(Excerpt from The Deplorable Child by Jan Nerenberg)
Mothers, usually, are not deplorable. They are all things to their children: Chief-cook and bottle-washer, doctor, lawyer, counselor, nurse, taxi driver, cheerleader, dryer of tears, mender of tears, etc. The list goes on… forever. In fact, she almost walks on water, just ask any florist on the second Sunday in May.
However, and in spite of the above facts, including innumerable school plays and endless Little League games, track meets, and basketball games, I’m a slacker. I’ve missed performances and milestones in the lives of my multitudinous progeny. I admit it.
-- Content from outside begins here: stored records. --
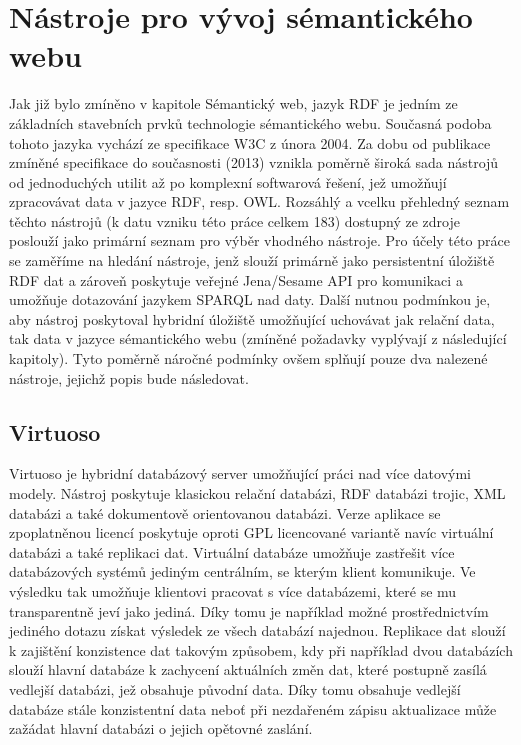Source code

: \documentclass{projekt}
\begin{document}
\chapter{Nástroje pro vývoj sémantického webu}
\hspace{0.65cm}Jak již bylo zmíněno v kapitole Sémantický web, jazyk RDF je jedním ze základních stavebních prvků  technologie sémantického webu. Současná podoba tohoto jazyka vychází ze specifikace W3C \cite{_6} z února 2004. Za dobu od publikace zmíněné specifikace do současnosti (2013) vznikla poměrně široká sada nástrojů od jednoduchých utilit až po komplexní softwarová řešení, jež umožňují zpracovávat data v jazyce RDF, resp. OWL. Rozsáhlý a vcelku přehledný seznam těchto nástrojů (k datu vzniku této práce celkem 183) dostupný ze zdroje  \cite{_23} poslouží jako primární seznam pro výběr vhodného nástroje. Pro účely této práce se zaměříme na hledání nástroje, jenž slouží primárně jako persistentní úložiště RDF dat a zároveň poskytuje veřejné Jena/Sesame API pro  komunikaci a umožňuje dotazování jazykem SPARQL nad daty. Další nutnou podmínkou je, aby nástroj poskytoval hybridní úložiště umožňující uchovávat jak relační data, tak data v jazyce sémantického webu (zmíněné požadavky vyplývají z následující kapitoly). Tyto poměrně náročné podmínky ovšem splňují pouze dva nalezené nástroje, jejichž popis bude následovat.

\section{Virtuoso}
\hspace{0.65cm}Virtuoso je hybridní databázový server umožňující práci nad více datovými modely. Nástroj poskytuje klasickou relační databázi, RDF databázi trojic, XML databázi a také dokumentově orientovanou databázi. Verze aplikace se zpoplatněnou licencí poskytuje oproti GPL licencované variantě navíc virtuální databázi a také replikaci dat. Virtuální databáze umožňuje zastřešit více databázových systémů jediným centrálním, se kterým klient komunikuje. Ve výsledku tak umožňuje klientovi pracovat s více databázemi, které se mu transparentně jeví jako jediná. Díky tomu je například možné prostřednictvím jediného dotazu získat výsledek ze všech databází najednou. Replikace dat slouží  k zajištění konzistence dat takovým způsobem, kdy při například dvou databázích slouží hlavní databáze k zachycení aktuálních změn dat, které postupně zasílá vedlejší databázi, jež obsahuje původní data. Díky tomu obsahuje vedlejší databáze stále konzistentní data neboť při nezdařeném zápisu aktualizace může zažádat hlavní databázi o jejich opětovné zaslání. 
\end{document}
There was the time our oldest asked for a ride to his high school. I complied and upon arrival, commented on the packed parking lot. “It’s nothing, mom. Just a simple concert. No big deal,” he said as he exited the car. Upon arrival home, he had a plaque tucked under his arm. “How’d it go?” “Just fine,” he replied as he put his award for 2nd Chair in the Violin Section on the coffee table. See! Deplorable. Out of touch. In fact, I had no idea it was the culmination event of his year!
Then there was the black full-length gown I crafted for our youngest daughter. “Do you want to be a chaperone?” she asked after the concert I DID attend at the local high school. Hmmm, on a bus with half a gazillion teenagers on a two-hour bus trip each way to hear the same concert? I declined the honor. Wrong move. As I graduated years later from Pacific University, I discovered that my daughter’s high school group had not only qualified for the state playoffs but they had performed on Pac U’s stage all those years ago. Oblivious to the obvious.
Slow, but I do learn. I’ve turned over a new leaf. I try to attend as many historic events in the lives of my children as possible but the fates aren’t always with me. Case in point, our youngest son’s doctoral graduation.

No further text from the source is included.